Consider the IR below. The function computes a reduction over a 1D buffer, which has been tiled to nested scf.parallel
ops. Note that the inner loop is also a scf.parallel
loop with scf.reduce
op. The loops have appropriate gpu.loop_dim_map
attributes.
#map = affine_map<(d0) -> (d0 * 128)>
module {
func.func @sum(%arg0: memref<8192xf32>) -> memref<f32> {
%c128 = arith.constant 128 : index
%c1 = arith.constant 1 : index
%c64 = arith.constant 64 : index
%c0 = arith.constant 0 : index
%cst = arith.constant 0.000000e+00 : f32
%alloc = memref.alloc() {alignment = 64 : i64} : memref<f32>
memref.store %cst, %alloc[] : memref<f32>
%alloc_0 = memref.alloc() {alignment = 64 : i64} : memref<64xf32>
scf.for %arg1 = %c0 to %c64 step %c1 {
memref.store %cst, %alloc_0[%arg1] : memref<64xf32>
}
scf.parallel (%arg1) = (%c0) to (%c64) step (%c1) {
%subview = memref.subview %alloc_0[%arg1] [1] [1] :
memref<64xf32> to memref<f32, strided<[], offset: ?>>
%0 = affine.apply #map(%arg1)
%subview_1 = memref.subview %arg0[%0] [128] [1] :
memref<8192xf32> to memref<128xf32, strided<[1], offset: ?>>
%1 = scf.parallel (%arg2) = (%c0) to (%c128) step (%c1) init (%cst) -> f32 {
%2 = memref.load %subview_1[%arg2] : memref<128xf32, strided<[1], offset: ?>>
scf.reduce(%2 : f32) {
^bb0(%arg3: f32, %arg4: f32):
%3 = arith.addf %arg3, %arg4 : f32
scf.reduce.return %3 : f32
}
} {mapping = [#gpu.loop_dim_map<processor = thread_x,
map = (d0) -> (d0),
bound = (d0) -> (d0)>]}
memref.store %1, %subview[] : memref<f32, strided<[], offset: ?>>
scf.reduce
} {mapping = [#gpu.loop_dim_map<processor = block_x,
map = (d0) -> (d0),
bound = (d0) -> (d0)>]}
scf.for %arg1 = %c0 to %c64 step %c1 {
%0 = memref.load %alloc_0[%arg1] : memref<64xf32>
%1 = memref.load %alloc[] : memref<f32>
%2 = arith.addf %0, %1 : f32
memref.store %2, %alloc[] : memref<f32>
}
memref.dealloc %alloc_0 : memref<64xf32>
return %alloc : memref<f32>
}
}
The above IR is in a form that convert-parallel-loops-to-gpu
pass could consume. However, at the moment SCFToGPU does not support reductions.

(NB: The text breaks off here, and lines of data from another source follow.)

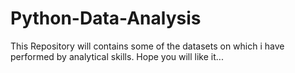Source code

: # Python-Data-Analysis
This Repository will contains some of the datasets on which i have performed by analytical skills.
Hope you will like it...
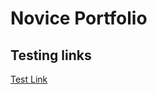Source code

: # Novice Portfolio
## Testing links
<a href="(https://github.com/corydelo/PCDE-Activity-9.1)"> Test Link </a>
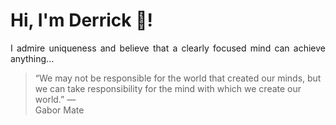 # Hi, I'm Derrick 👋!
<p align="justify">I admire uniqueness and believe that a clearly focused mind can achieve anything...</p> 
<!-- #quote-start -->
<blockquote>&ldquo;We may not be responsible for the world that created our minds, but we can take responsibility for the mind with which we create our world.&rdquo; &mdash; <footer>Gabor Mate</footer></blockquote>
<!-- #quote-end -->
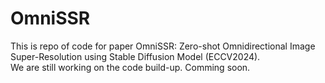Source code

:# OmniSSR
This is repo of code for paper OmniSSR: Zero-shot Omnidirectional Image Super-Resolution using Stable Diffusion Model (ECCV2024). \
We are still working on the code build-up. Comming soon.

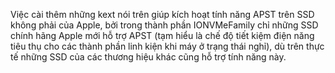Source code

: Việc cài thêm những kext nói trên giúp kích hoạt tính năng APST trên SSD không phải của Apple, bởi trong thành phần IONVMeFamily chỉ những SSD chính hãng Apple mới hỗ trợ APST (tạm hiểu là chế độ tiết kiệm điện năng tiêu thụ cho các thành phần linh kiện khi máy ở trạng thái nghỉ), dù trên thực tế những SSD của các thương hiệu khác cũng hỗ trợ tính năng này.
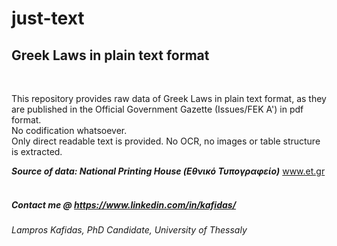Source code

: # just-text
## Greek Laws in plain text format

<br>

This repository provides raw data of Greek Laws in plain text format, as they are published in the Official Government Gazette (Issues/FEK A') in pdf format. <br>
No codification whatsoever.<br>
Only direct readable text is provided. No OCR, no images or table structure is extracted. <br>

<b><i>Source of data: National Printing House (Εθνικό Τυπογραφείο)</i></b> <a href="https://www.et.gr">www.et.gr</a> <br><br>

##### Contact me @ <a href="https://www.linkedin.com/in/kafidas/"> https://www.linkedin.com/in/kafidas/</a>
###### Lampros Kafidas, PhD Candidate, University of Thessaly
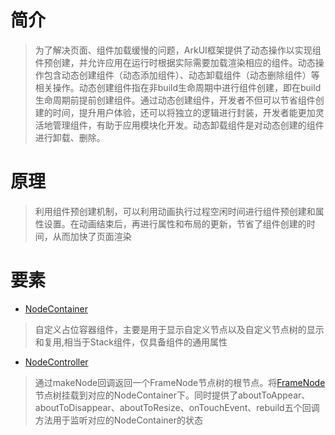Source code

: 
# 简介
>为了解决页面、组件加载缓慢的问题，ArkUI框架提供了动态操作以实现组件预创建，并允许应用在运行时根据实际需要加载渲染相应的组件。动态操作包含动态创建组件（动态添加组件）、动态卸载组件（动态删除组件）等相关操作。动态创建组件指在非build生命周期中进行组件创建，即在build生命周期前提前创建组件。通过动态创建组件，开发者不但可以节省组件创建的时间，提升用户体验，还可以将独立的逻辑进行封装，开发者能更加灵活地管理组件，有助于应用模块化开发。动态卸载组件是对动态创建的组件进行卸载、删除。

# 原理
>利用组件预创建机制，可以利用动画执行过程空闲时间进行组件预创建和属性设置。在动画结束后，再进行属性和布局的更新，节省了组件创建的时间，从而加快了页面渲染

# 要素
- [NodeContainer](https://developer.huawei.com/consumer/cn/doc/harmonyos-references-V5/ts-basic-components-nodecontainer-V5)
>自定义占位容器组件，主要是用于显示自定义节点以及自定义节点树的显示和复用,相当于Stack组件，仅具备组件的通用属性
- [NodeController](https://developer.huawei.com/consumer/cn/doc/harmonyos-references-V5/js-apis-arkui-nodecontroller-V5)
>通过makeNode回调返回一个FrameNode节点树的根节点。将[FrameNode](https://developer.huawei.com/consumer/cn/doc/harmonyos-references-V5/js-apis-arkui-framenode-V5)节点树挂载到对应的NodeContainer下。同时提供了aboutToAppear、aboutToDisappear、aboutToResize、onTouchEvent、rebuild五个回调方法用于监听对应的NodeContainer的状态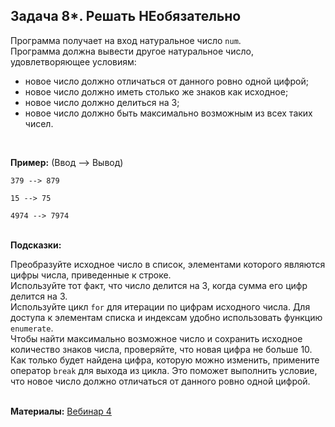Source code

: <html>
<head>
  <meta charset="utf-8" />
  <style>
   .colortext {
    color: orange;
   }
  </style>
 </head>
<h2>Задача 8*. Решать НЕобязательно</h2>
<p>Программа получает на вход натуральное число <code>num</code>. 
<br>Программа должна вывести другое натуральное число, удовлетворяющее условиям:
<ul>
<li>новое число должно отличаться от данного ровно одной цифрой;</li>
<li>новое число должно иметь столько же знаков как исходное;</li>
<li>новое число должно делиться на 3;</li>
<li>новое число должно быть максимально возможным из всех таких чисел.</li>
</ul>
<br>
<p><b>Пример:</b> (Ввод --> Вывод)
<p>
  <code>379 --> 879</code>
<p>
<code>15 --> 75</code>
<p>
<code>4974 --> 7974</code>
<br>
<br>
<p><b>Подсказки:</b>
<div class="hint">
<div>Преобразуйте исходное число в список, элементами которого являются цифры числа, приведенные к строке.</div>
</div>
<div class="hint">
<div>Используйте тот факт, что число делится на 3, когда сумма его цифр делится на 3.</div>
</div>
<div class="hint">
<div>Используйте цикл <code>for</code> для итерации по цифрам исходного числа.
Для доступа к элементам списка и индексам удобно использовать функцию <code>enumerate</code>.
</div>
</div>
<div class="hint">
<div>Чтобы найти максимально возможное число и сохранить исходное количество знаков числа, 
проверяйте, что новая цифра не больше 10.</div>
</div>
<div class="hint">
<div>Как только будет найдена цифра, которую можно изменить, примените оператор <code>break</code>
для выхода из цикла. Это поможет выполнить условие, 
что новое число должно отличаться от данного ровно одной цифрой.</div>
</div>
<br>

  <p><b>Материалы:</b>
  <a href="https://n.sbis.ru/shared/disk/0cb1a8f2-ef9f-4feb-a5e8-c3d3010b3252">Вебинар 4</a>
<br>
<br>
</html>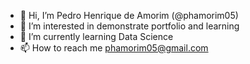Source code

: - 👋 Hi, I’m Pedro Henrique de Amorim (@phamorim05)
- 👀 I’m interested in demonstrate portfolio and learning
- 🌱 I’m currently learning Data Science
- 📫 How to reach me phamorim05@gmail.com

<!---
phamorim05/phamorim05 is a ✨ special ✨ repository because its `README.md` (this file) appears on your GitHub profile.
You can click the Preview link to take a look at your changes.
--->
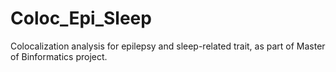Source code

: # Coloc_Epi_Sleep
Colocalization analysis for epilepsy and sleep-related trait, as part of Master of Binformatics project. 
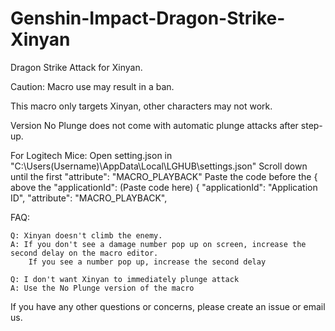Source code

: # Genshin-Impact-Dragon-Strike-Xinyan
Dragon Strike Attack for Xinyan.

Caution: Macro use may result in a ban.

This macro only targets Xinyan, other characters may not work.

Version No Plunge does not come with automatic plunge attacks after step-up.


For Logitech Mice: Open setting.json in "C:\Users(Username)\AppData\Local\LGHUB\settings.json" Scroll down until the first "attribute": "MACRO_PLAYBACK" Paste the code before the { above the "applicationId": (Paste code here) { "applicationId": "Application ID", "attribute": "MACRO_PLAYBACK",



FAQ:

    Q: Xinyan doesn't climb the enemy.
    A: If you don't see a damage number pop up on screen, increase the second delay on the macro editor. 
        If you see a number pop up, increase the second delay
  
    Q: I don't want Xinyan to immediately plunge attack
    A: Use the No Plunge version of the macro
  
If you have any other questions or concerns, please create an issue or email us.
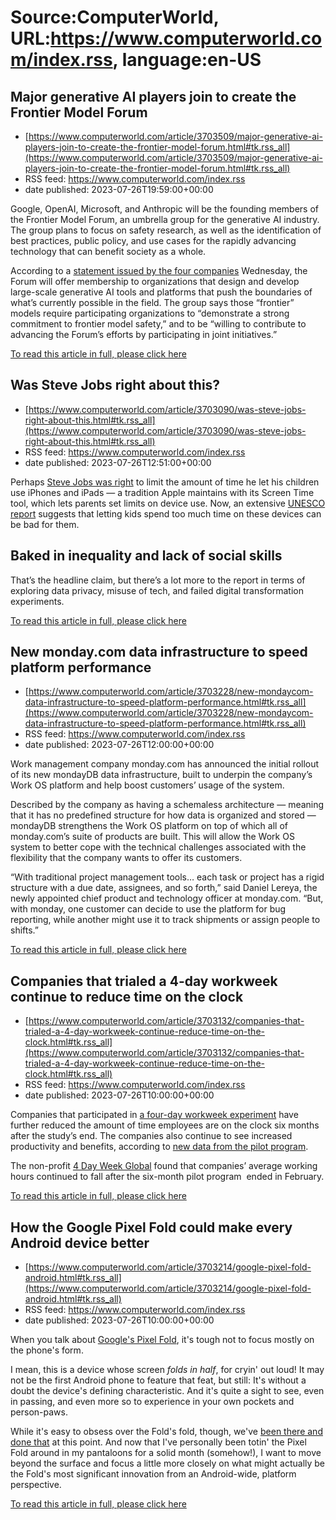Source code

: # Source:ComputerWorld, URL:https://www.computerworld.com/index.rss, language:en-US

## Major generative AI players join to create the Frontier Model Forum
 - [https://www.computerworld.com/article/3703509/major-generative-ai-players-join-to-create-the-frontier-model-forum.html#tk.rss_all](https://www.computerworld.com/article/3703509/major-generative-ai-players-join-to-create-the-frontier-model-forum.html#tk.rss_all)
 - RSS feed: https://www.computerworld.com/index.rss
 - date published: 2023-07-26T19:59:00+00:00

<article>
	<section class="page">
<p>Google, OpenAI, Microsoft, and Anthropic will be the founding members of the Frontier Model Forum, an umbrella group for the generative AI industry. The group plans to focus on safety research, as well as the identification of best practices, public policy, and use cases for the rapidly advancing technology that can benefit society as a whole.</p><p>According to a <a href="https://openai.com/blog/frontier-model-forum" rel="nofollow noopener" target="_blank">statement issued by the four companies</a> Wednesday, the Forum will offer membership to organizations that design and develop large-scale generative AI tools and platforms that push the boundaries of what’s currently possible in the field. The group says those “frontier” models require participating organizations to “demonstrate a strong commitment to frontier model safety,” and to be “willing to contribute to advancing the Forum’s efforts by participating in joint initiatives.”</p><p class="jumpTag"><a href="https://www.computerworld.com/article/3703509/major-generative-ai-players-join-to-create-the-frontier-model-forum.html#jump">To read this article in full, please click here</a></p></section></article>

## Was Steve Jobs right about this?
 - [https://www.computerworld.com/article/3703090/was-steve-jobs-right-about-this.html#tk.rss_all](https://www.computerworld.com/article/3703090/was-steve-jobs-right-about-this.html#tk.rss_all)
 - RSS feed: https://www.computerworld.com/index.rss
 - date published: 2023-07-26T12:51:00+00:00

<article>
	<section class="page">
<p>Perhaps <a href="https://www.independent.co.uk/tech/bill-gates-and-steve-jobs-raised-their-kids-techfree-and-it-should-ve-been-a-red-flag-a8017136.html" rel="noopener nofollow" target="_blank">Steve Jobs was right</a> to limit the amount of time he let his children use iPhones and iPads — a tradition Apple maintains with its Screen Time tool, which lets parents set limits on device use. Now, an extensive <a href="https://www.unesco.org/gem-report/en/technology" rel="noopener nofollow" target="_blank">UNESCO report</a> suggests that letting kids spend too much time on these devices can be bad for them.</p><h2><strong>Baked in inequality and lack of social skills</strong></h2>
<p>That’s the headline claim, but there’s a lot more to the report in terms of exploring data privacy, misuse of tech, and failed digital transformation experiments.</p><p class="jumpTag"><a href="https://www.computerworld.com/article/3703090/was-steve-jobs-right-about-this.html#jump">To read this article in full, please click here</a></p></section></article>

## New monday.com data infrastructure to speed platform performance
 - [https://www.computerworld.com/article/3703228/new-mondaycom-data-infrastructure-to-speed-platform-performance.html#tk.rss_all](https://www.computerworld.com/article/3703228/new-mondaycom-data-infrastructure-to-speed-platform-performance.html#tk.rss_all)
 - RSS feed: https://www.computerworld.com/index.rss
 - date published: 2023-07-26T12:00:00+00:00

<article>
	<section class="page">
<p>Work management company monday.com has announced the initial rollout of its new mondayDB data infrastructure, built to underpin the company’s Work OS platform and help boost customers’ usage of the system.</p><p>Described by the company as having a schemaless architecture — meaning that it has no predefined structure for how data is organized and stored — mondayDB strengthens the Work OS platform on top of which all of monday.com’s suite of products are built. This will allow the Work OS system to better cope with the technical challenges associated with the flexibility that the company wants to offer its customers.</p><p>“With traditional project management tools… each task or project has a rigid structure with a due date, assignees, and so forth,” said Daniel Lereya, the newly appointed chief product and technology officer at monday.com. “But, with monday, one customer can decide to use the platform for bug reporting, while another might use it to track shipments or assign people to shifts.”</p><p class="jumpTag"><a href="https://www.computerworld.com/article/3703228/new-mondaycom-data-infrastructure-to-speed-platform-performance.html#jump">To read this article in full, please click here</a></p></section></article>

## Companies that trialed a 4-day workweek continue to reduce time on the clock
 - [https://www.computerworld.com/article/3703132/companies-that-trialed-a-4-day-workweek-continue-reduce-time-on-the-clock.html#tk.rss_all](https://www.computerworld.com/article/3703132/companies-that-trialed-a-4-day-workweek-continue-reduce-time-on-the-clock.html#tk.rss_all)
 - RSS feed: https://www.computerworld.com/index.rss
 - date published: 2023-07-26T10:00:00+00:00

<article>
	<section class="page">
<p>Companies that participated in <a href="https://www.computerworld.com/article/3688948/as-four-day-workweek-trial-ends-most-companies-stick-with-the-change.html">a four-day workweek experiment</a> have further reduced the amount of time employees are on the clock six months after the study’s end. The companies also continue to see increased productivity and benefits, according to <a href="https://www.4dayweek.com/long-term-2023-pilot-results" rel="nofollow noopener" target="_blank">new data from the pilot program</a>.</p><p>The non-profit <a href="https://www.4dayweek.com/" rel="nofollow noopener" target="_blank">4 Day Week Global</a> found that companies’ average working hours continued to fall after the six-month pilot program  ended in February.</p><p class="jumpTag"><a href="https://www.computerworld.com/article/3703132/companies-that-trialed-a-4-day-workweek-continue-reduce-time-on-the-clock.html#jump">To read this article in full, please click here</a></p></section></article>

## How the Google Pixel Fold could make every Android device better
 - [https://www.computerworld.com/article/3703214/google-pixel-fold-android.html#tk.rss_all](https://www.computerworld.com/article/3703214/google-pixel-fold-android.html#tk.rss_all)
 - RSS feed: https://www.computerworld.com/index.rss
 - date published: 2023-07-26T10:00:00+00:00

<article>
	<section class="page">
<p>When you talk about <a href="https://www.computerworld.com/article/3700795/google-pixel-fold.html">Google's Pixel Fold</a>, it's tough not to focus mostly on the phone's form.</p><p>I mean, this is a device whose screen <i>folds in half</i>, for cryin' out loud! It may not be the first Android phone to feature that feat, but still: It's without a doubt the device's defining characteristic. And it's quite a sight to see, even in passing, and even more so to experience in your own pockets and person-paws.</p><p>While it's easy to obsess over the Fold's fold, though, we've <a href="https://www.computerworld.com/article/3700795/">been there and done that</a> at this point. And now that I've personally been totin' the Pixel Fold around in my pantaloons for a solid month (somehow!), I want to move beyond the surface and focus a little more closely on what might actually be the Fold's most significant innovation from an Android-wide, platform perspective.</p><p class="jumpTag"><a href="https://www.computerworld.com/article/3703214/google-pixel-fold-android.html#jump">To read this article in full, please click here</a></p></section></article>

Arguably, the above IR could be lowered to a gpu.launch
op and a gpu.all_reduce
op. Specifically, the the inner scf.parallel
can be replaced by gpu.all_reduce
, inheriting the reduction region from the scf.reduce
op. The converted IR (after canonicalization) would be:
#map = affine_map<(d0) -> (d0 * 128)>
module {
func.func @sum(%arg0: memref<8192xf32>) -> memref<f32> {
%c128 = arith.constant 128 : index
%c1 = arith.constant 1 : index
%c64 = arith.constant 64 : index
%c0 = arith.constant 0 : index
%cst = arith.constant 0.000000e+00 : f32
%alloc = memref.alloc() {alignment = 64 : i64} : memref<f32>
memref.store %cst, %alloc[] : memref<f32>
%alloc_0 = memref.alloc() {alignment = 64 : i64} : memref<64xf32>
scf.for %arg1 = %c0 to %c64 step %c1 {
memref.store %cst, %alloc_0[%arg1] : memref<64xf32>
}
gpu.launch blocks(%arg1, %arg2, %arg3) in (%arg7 = %c64, %arg8 = %c1, %arg9 = %c1)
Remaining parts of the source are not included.